Este párrafo es aplicable íntegramente a Herta Müller, basta con sustituir “lo alemán” por “lo rumano”. Es eso lo que le da a su prosa una calidad indescifrable, un perfume que a veces llega a ser embriagador, y que me recuerda lo que experimenté cuando leí por primera vez a Emine Sevgi Özdamar. La narradora turca en lengua tudesca es una mujer que escribe en un “alemán con sabor a turrón”, como lo definí al reseñar algún libro suyo para una revista española.

En cuanto a lo que Herta Müller narra, usando ese lenguaje, pensemos en su primer libro de cuentos, Niederungen, donde conjura los recuerdos de una niña que no es otra sino ella misma, en Nitzkydorf, un pueblito del Banato, y lo que declaró al respecto en una entrevista al cubano Carlos A. Aguilera: “He aprendido mucho de los libros. He leído a determinada edad un determinado libro que, de repente –y eso seguro que lo han vivido muchas personas–, se volvió muy importante y me abrió los ojos. No era en absoluto necesario que el libro tuviese relación directa con el país donde vivía o con mi situación de vida. Eso es lo incomprensible y lo fascinante de la literatura. Establece semejanzas entre campos totalmente distintos. No hay que ser un autor del propio país para escribir un libro sobre ese país. Por ejemplo, Thomas Bernhard describió para mí de manera más concreta el Banato rumano y su minoría alemana que cualquier otro escritor de cualquier otro lugar. O García Márquez, con su Cien años de soledad.
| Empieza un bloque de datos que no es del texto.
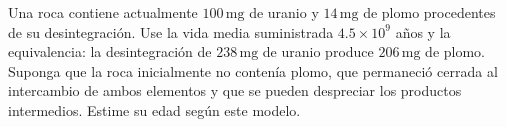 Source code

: Una roca contiene actualmente $100\,\mathrm{mg}$ de uranio y $14\,\mathrm{mg}$ de plomo procedentes de su desintegración. Use la vida media suministrada $4.5\times10^9$ años y la equivalencia: la desintegración de $238\,\mathrm{mg}$ de uranio produce $206\,\mathrm{mg}$ de plomo. Suponga que la roca inicialmente no contenía plomo, que permaneció cerrada al intercambio de ambos elementos y que se pueden despreciar los productos intermedios. Estime su edad según este modelo.
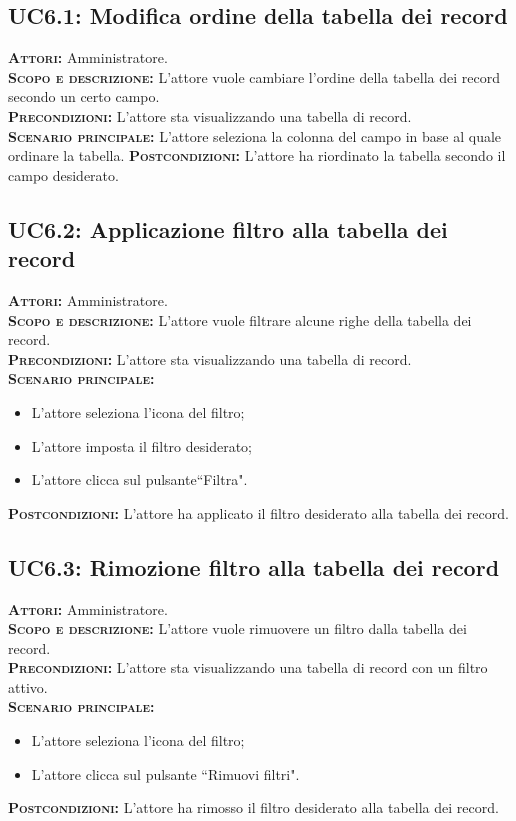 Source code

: \subsection{UC6.1: Modifica ordine della tabella dei record}
\label{sec:UC61}
\textsc{\textbf{Attori:}} Amministratore.\\
\textsc{\textbf{Scopo e descrizione:}} L'attore vuole cambiare l'ordine della tabella dei record secondo un certo campo.\\
\textsc{\textsc{\textbf{Precondizioni:}}} L'attore sta visualizzando una tabella di record.\\
\textsc{\textbf{Scenario principale:}} L'attore seleziona la colonna del campo in base al quale ordinare la tabella.
\textsc{\textbf{Postcondizioni:}} L'attore ha riordinato la tabella secondo il campo desiderato.

\subsection{UC6.2: Applicazione filtro alla tabella dei record}
\label{sec:UC62}
\textsc{\textbf{Attori:}} Amministratore.\\
\textsc{\textbf{Scopo e descrizione:}} L'attore vuole filtrare alcune righe della tabella dei record.\\
\textsc{\textsc{\textbf{Precondizioni:}}} L'attore sta visualizzando una tabella di record.\\
\textsc{\textbf{Scenario principale:}} 
\begin{itemize}
    \item L'attore seleziona l'icona del filtro;
    \item L'attore imposta il filtro desiderato;
    \item L'attore clicca sul pulsante``Filtra".
\end{itemize}
\textsc{\textbf{Postcondizioni:}} L'attore ha applicato il filtro desiderato alla tabella dei record.

\subsection{UC6.3: Rimozione filtro alla tabella dei record}
\label{sec:UC63}
\textsc{\textbf{Attori:}} Amministratore.\\
\textsc{\textbf{Scopo e descrizione:}} L'attore vuole rimuovere un filtro dalla tabella dei record.\\
\textsc{\textsc{\textbf{Precondizioni:}}} L'attore sta visualizzando una tabella di record con un filtro attivo.\\
\textsc{\textbf{Scenario principale:}} 
\begin{itemize}
    \item L'attore seleziona l'icona del filtro;
    \item L'attore clicca sul pulsante ``Rimuovi filtri".
\end{itemize}
\textsc{\textbf{Postcondizioni:}} L'attore ha rimosso il filtro desiderato alla tabella dei record.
Macondo era para mí Nitzkydorf, porque era un pueblucho similar con mucha soledad dentro. O aquel páramo en El otoño del patriarca. No en balde algunos países suramericanos estaban también marcados por dictaduras.”

Al reseñar en 1984 ese libro, recién aparecido, el crítico alemán Friedrich Christian Delius comenzaba describiendo el marco donde tenían lugar los cuentos de Herta Müller: “Hay que imaginárselo: los alemanes han quedado reducidos a sólo 300 mil personas, son campesinos, artesanos, pequeños comerciantes, no gozan de bienestar pero mal que bien logran pasar el invierno, no albergan intenciones expansionistas, son una minoría bajo el protectorado de un Estado represivo que les concede unos espacios limitados de libertad (idioma, prensa, teatro) pero que los aísla lo máximo que puede.”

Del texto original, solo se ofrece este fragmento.